The two units delivered to the Piedmont & Northern were the first of the Phase II units.

== Surviving examples ==
Several C420s survive today.

- Ferrocarrill del Sureste #5700 is preserved as NdeM #5700 at the Museo de los Ferrocarriles de Yucatán in Mérida, Yucatán
- Lehigh Valley Railroad #405 and #414 are operational on the Delaware Lackawanna Railroad in Scranton, Pennsylvania.

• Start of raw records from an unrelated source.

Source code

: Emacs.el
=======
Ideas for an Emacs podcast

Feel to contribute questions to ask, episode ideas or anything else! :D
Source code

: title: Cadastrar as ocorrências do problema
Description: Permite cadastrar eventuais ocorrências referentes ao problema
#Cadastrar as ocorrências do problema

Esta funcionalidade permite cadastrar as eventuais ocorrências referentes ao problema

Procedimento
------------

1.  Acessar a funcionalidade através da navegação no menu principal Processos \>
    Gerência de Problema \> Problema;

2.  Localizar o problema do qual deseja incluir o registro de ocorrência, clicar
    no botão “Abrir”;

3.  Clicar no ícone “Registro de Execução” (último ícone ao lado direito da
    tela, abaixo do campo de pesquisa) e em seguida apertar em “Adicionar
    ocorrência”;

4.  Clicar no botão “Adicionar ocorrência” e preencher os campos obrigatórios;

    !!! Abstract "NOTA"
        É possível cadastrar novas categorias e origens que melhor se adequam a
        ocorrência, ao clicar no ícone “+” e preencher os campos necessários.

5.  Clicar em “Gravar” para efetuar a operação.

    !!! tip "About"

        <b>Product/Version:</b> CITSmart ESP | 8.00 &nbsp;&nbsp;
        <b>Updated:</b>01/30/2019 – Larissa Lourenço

- Lehigh Valley Railroad #408 is preserved as VLIX #2064 at the Southern Appalachia Railway Museum in Oak Ridge, Tennessee.
- Long Island Rail Road #200 is operational in active freight service on the Livonia, Avon and Lakeville Railroad in New York.
- Long Island Rail Road #213 is owned by the Arkansas & Missouri as A&M #69. It was previously active until 2021 on the Dakota Southern Railway in Mitchell, South Dakota as DS #213.
- Long Island Rail Road #220 is preserved as NdeM #220 at the Museo de los Ferrocarriles de Yucatán in Mérida, Yucatán.
- Louisville & Nashville Railroad #1310 and #1315 are preserved at the Southern Appalachia Railway Museum in Oak Ridge, Tennessee.
- Seaboard Air Line Railroad #124 is operational as CVSR #365 on the Cuyahoga Valley Scenic Railroad in Independence, Ohio.
- Tennessee Central Railway #400 is operational on the Apache Railway as their #82.